++++ Exercise inputs ++++

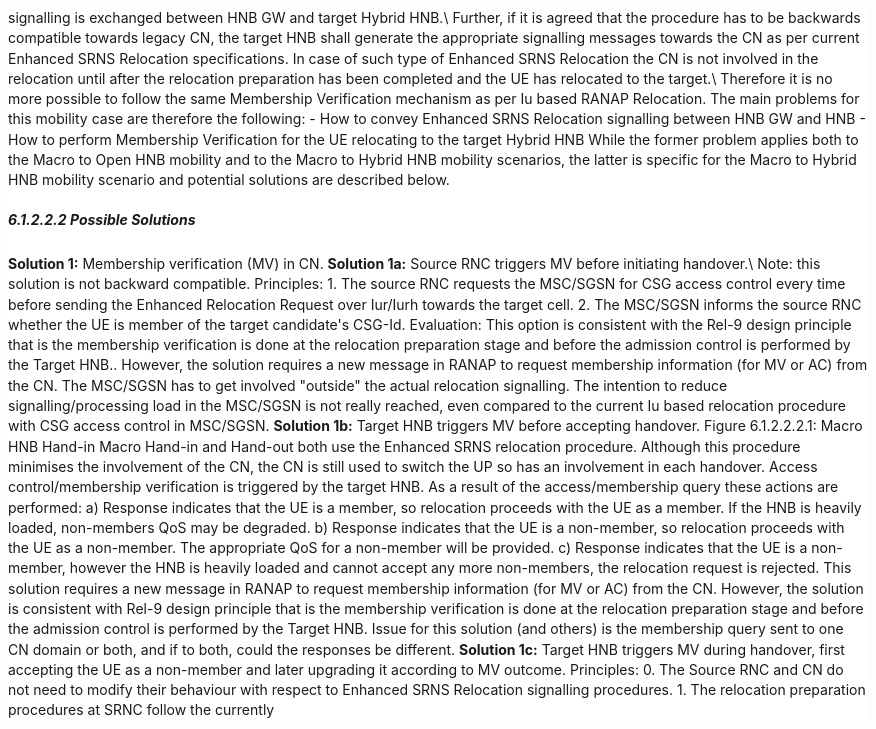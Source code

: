 signalling is exchanged between HNB GW and target Hybrid HNB.\ Further, if it
is agreed that the procedure has to be backwards compatible towards legacy CN,
the target HNB shall generate the appropriate signalling messages towards the
CN as per current Enhanced SRNS Relocation specifications.
In case of such type of Enhanced SRNS Relocation the CN is not involved in the
relocation until after the relocation preparation has been completed and the
UE has relocated to the target.\ Therefore it is no more possible to follow
the same Membership Verification mechanism as per Iu based RANAP Relocation.
The main problems for this mobility case are therefore the following:
\- How to convey Enhanced SRNS Relocation signalling between HNB GW and HNB
\- How to perform Membership Verification for the UE relocating to the target
Hybrid HNB
While the former problem applies both to the Macro to Open HNB mobility and to
the Macro to Hybrid HNB mobility scenarios, the latter is specific for the
Macro to Hybrid HNB mobility scenario and potential solutions are described
below.
##### 6.1.2.2.2 Possible Solutions
**Solution 1:** Membership verification (MV) in CN.
**Solution 1a:** Source RNC triggers MV before initiating handover.\ Note:
this solution is not backward compatible.
Principles:
1\. The source RNC requests the MSC/SGSN for CSG access control every time
before sending the Enhanced Relocation Request over Iur/Iurh towards the
target cell.
2\. The MSC/SGSN informs the source RNC whether the UE is member of the target
candidate's CSG-Id.
Evaluation:
This option is consistent with the Rel-9 design principle that is the
membership verification is done at the relocation preparation stage and before
the admission control is performed by the Target HNB.. However, the solution
requires a new message in RANAP to request membership information (for MV or
AC) from the CN.
The MSC/SGSN has to get involved "outside" the actual relocation signalling.
The intention to reduce signalling/processing load in the MSC/SGSN is not
really reached, even compared to the current Iu based relocation procedure
with CSG access control in MSC/SGSN.
**Solution 1b:** Target HNB triggers MV before accepting handover.
Figure 6.1.2.2.2.1: Macro HNB Hand-in
Macro Hand-in and Hand-out both use the Enhanced SRNS relocation procedure.
Although this procedure minimises the involvement of the CN, the CN is still
used to switch the UP so has an involvement in each handover.
Access control/membership verification is triggered by the target HNB. As a
result of the access/membership query these actions are performed:
a) Response indicates that the UE is a member, so relocation proceeds with the
UE as a member. If the HNB is heavily loaded, non-members QoS may be degraded.
b) Response indicates that the UE is a non-member, so relocation proceeds with
the UE as a non-member. The appropriate QoS for a non-member will be provided.
c) Response indicates that the UE is a non-member, however the HNB is heavily
loaded and cannot accept any more non-members, the relocation request is
rejected.
This solution requires a new message in RANAP to request membership
information (for MV or AC) from the CN. However, the solution is consistent
with Rel-9 design principle that is the membership verification is done at the
relocation preparation stage and before the admission control is performed by
the Target HNB.
Issue for this solution (and others) is the membership query sent to one CN
domain or both, and if to both, could the responses be different.
**Solution 1c:** Target HNB triggers MV during handover, first accepting the
UE as a non-member and later upgrading it according to MV outcome.
Principles:
0\. The Source RNC and CN do not need to modify their behaviour with respect
to Enhanced SRNS Relocation signalling procedures.
1\. The relocation preparation procedures at SRNC follow the currently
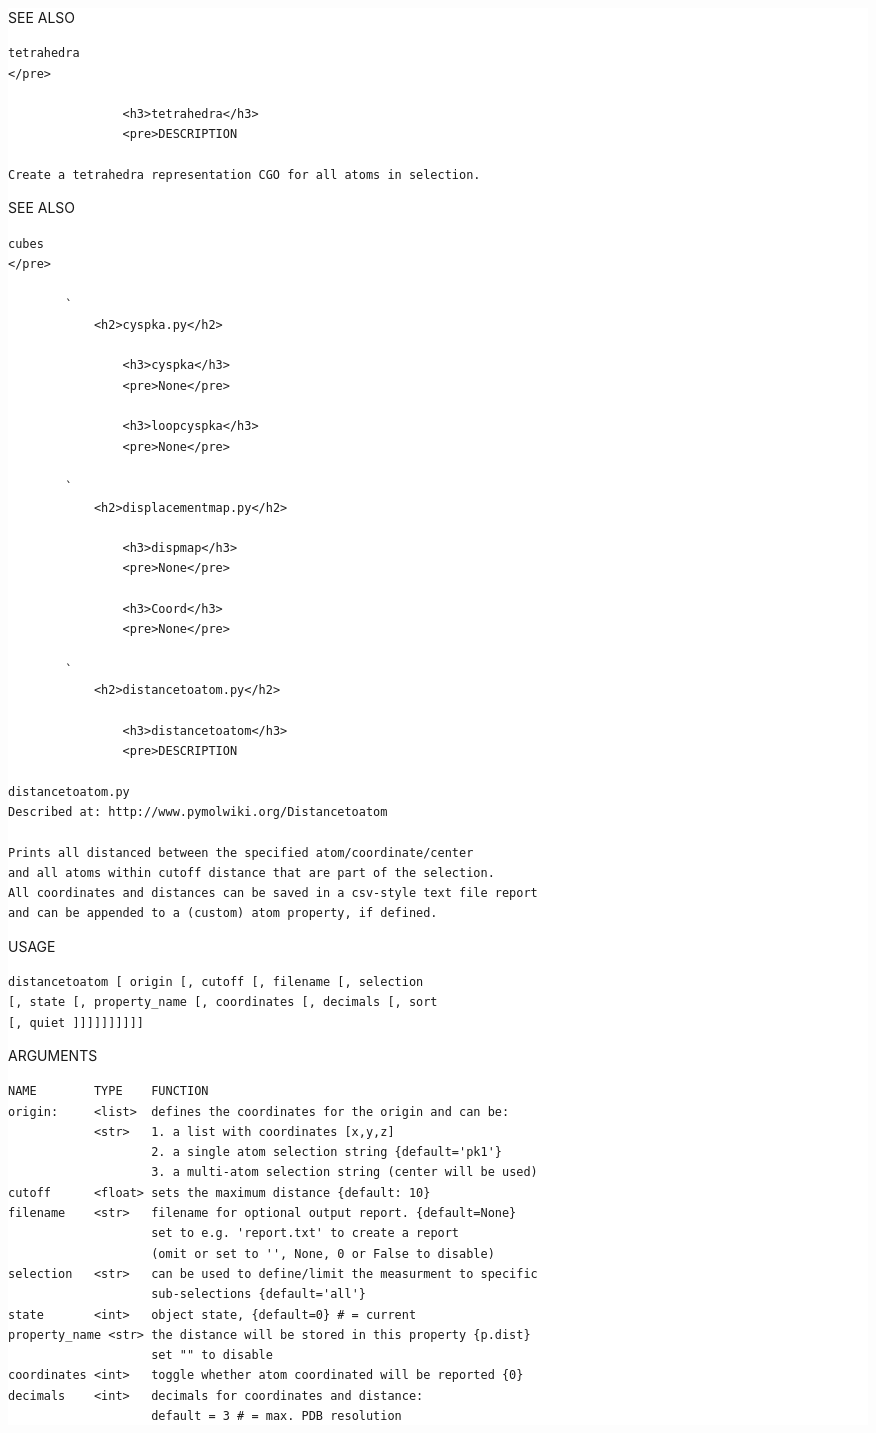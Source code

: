 SEE ALSO

    tetrahedra
    </pre>
                
                    <h3>tetrahedra</h3>
                    <pre>DESCRIPTION

    Create a tetrahedra representation CGO for all atoms in selection.

SEE ALSO

    cubes
    </pre>
                 
            `
                <h2>cyspka.py</h2>
                
                    <h3>cyspka</h3>
                    <pre>None</pre>
                
                    <h3>loopcyspka</h3>
                    <pre>None</pre>
                 
            `
                <h2>displacementmap.py</h2>
                
                    <h3>dispmap</h3>
                    <pre>None</pre>
                
                    <h3>Coord</h3>
                    <pre>None</pre>
                 
            `
                <h2>distancetoatom.py</h2>
                
                    <h3>distancetoatom</h3>
                    <pre>DESCRIPTION

    distancetoatom.py
    Described at: http://www.pymolwiki.org/Distancetoatom

    Prints all distanced between the specified atom/coordinate/center
    and all atoms within cutoff distance that are part of the selection.
    All coordinates and distances can be saved in a csv-style text file report
    and can be appended to a (custom) atom property, if defined.

USAGE

    distancetoatom [ origin [, cutoff [, filename [, selection
    [, state [, property_name [, coordinates [, decimals [, sort
    [, quiet ]]]]]]]]]]

ARGUMENTS

    NAME        TYPE    FUNCTION
    origin:     <list>  defines the coordinates for the origin and can be:
                <str>   1. a list with coordinates [x,y,z]
                        2. a single atom selection string {default='pk1'}
                        3. a multi-atom selection string (center will be used)
    cutoff      <float> sets the maximum distance {default: 10}
    filename    <str>   filename for optional output report. {default=None}
                        set to e.g. 'report.txt' to create a report
                        (omit or set to '', None, 0 or False to disable)
    selection   <str>   can be used to define/limit the measurment to specific
                        sub-selections {default='all'}
    state       <int>   object state, {default=0} # = current
    property_name <str> the distance will be stored in this property {p.dist}
                        set "" to disable
    coordinates <int>   toggle whether atom coordinated will be reported {0}
    decimals    <int>   decimals for coordinates and distance:
                        default = 3 # = max. PDB resolution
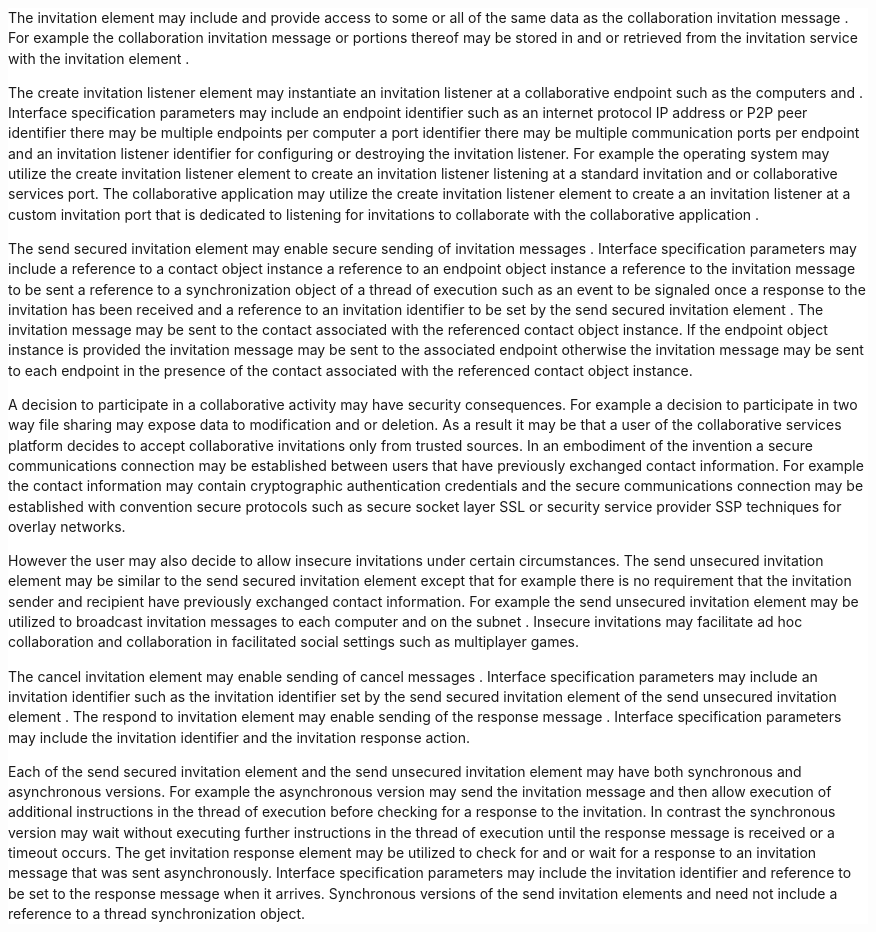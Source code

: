 The invitation element may include and provide access to some or all of the same data as the collaboration invitation message . For example the collaboration invitation message or portions thereof may be stored in and or retrieved from the invitation service with the invitation element .

The create invitation listener element may instantiate an invitation listener at a collaborative endpoint such as the computers and . Interface specification parameters may include an endpoint identifier such as an internet protocol IP address or P2P peer identifier there may be multiple endpoints per computer a port identifier there may be multiple communication ports per endpoint and an invitation listener identifier for configuring or destroying the invitation listener. For example the operating system may utilize the create invitation listener element to create an invitation listener listening at a standard invitation and or collaborative services port. The collaborative application may utilize the create invitation listener element to create a an invitation listener at a custom invitation port that is dedicated to listening for invitations to collaborate with the collaborative application .

The send secured invitation element may enable secure sending of invitation messages . Interface specification parameters may include a reference to a contact object instance a reference to an endpoint object instance a reference to the invitation message to be sent a reference to a synchronization object of a thread of execution such as an event to be signaled once a response to the invitation has been received and a reference to an invitation identifier to be set by the send secured invitation element . The invitation message may be sent to the contact associated with the referenced contact object instance. If the endpoint object instance is provided the invitation message may be sent to the associated endpoint otherwise the invitation message may be sent to each endpoint in the presence of the contact associated with the referenced contact object instance.

A decision to participate in a collaborative activity may have security consequences. For example a decision to participate in two way file sharing may expose data to modification and or deletion. As a result it may be that a user of the collaborative services platform decides to accept collaborative invitations only from trusted sources. In an embodiment of the invention a secure communications connection may be established between users that have previously exchanged contact information. For example the contact information may contain cryptographic authentication credentials and the secure communications connection may be established with convention secure protocols such as secure socket layer SSL or security service provider SSP techniques for overlay networks.

However the user may also decide to allow insecure invitations under certain circumstances. The send unsecured invitation element may be similar to the send secured invitation element except that for example there is no requirement that the invitation sender and recipient have previously exchanged contact information. For example the send unsecured invitation element may be utilized to broadcast invitation messages to each computer and on the subnet . Insecure invitations may facilitate ad hoc collaboration and collaboration in facilitated social settings such as multiplayer games.

The cancel invitation element may enable sending of cancel messages . Interface specification parameters may include an invitation identifier such as the invitation identifier set by the send secured invitation element of the send unsecured invitation element . The respond to invitation element may enable sending of the response message . Interface specification parameters may include the invitation identifier and the invitation response action.

Each of the send secured invitation element and the send unsecured invitation element may have both synchronous and asynchronous versions. For example the asynchronous version may send the invitation message and then allow execution of additional instructions in the thread of execution before checking for a response to the invitation. In contrast the synchronous version may wait without executing further instructions in the thread of execution until the response message is received or a timeout occurs. The get invitation response element may be utilized to check for and or wait for a response to an invitation message that was sent asynchronously. Interface specification parameters may include the invitation identifier and reference to be set to the response message when it arrives. Synchronous versions of the send invitation elements and need not include a reference to a thread synchronization object.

++++

**What you should do:**
Copy exactly, and only, the lines from the first line of the material through the line that contains "The main problems", both ends kept; no pictures.

**Answer box:**
Source code

: signalling is exchanged between HNB GW and target Hybrid HNB.\ Further, if it
is agreed that the procedure has to be backwards compatible towards legacy CN,
the target HNB shall generate the appropriate signalling messages towards the
CN as per current Enhanced SRNS Relocation specifications.
In case of such type of Enhanced SRNS Relocation the CN is not involved in the
relocation until after the relocation preparation has been completed and the
UE has relocated to the target.\ Therefore it is no more possible to follow
the same Membership Verification mechanism as per Iu based RANAP Relocation.
The main problems for this mobility case are therefore the following:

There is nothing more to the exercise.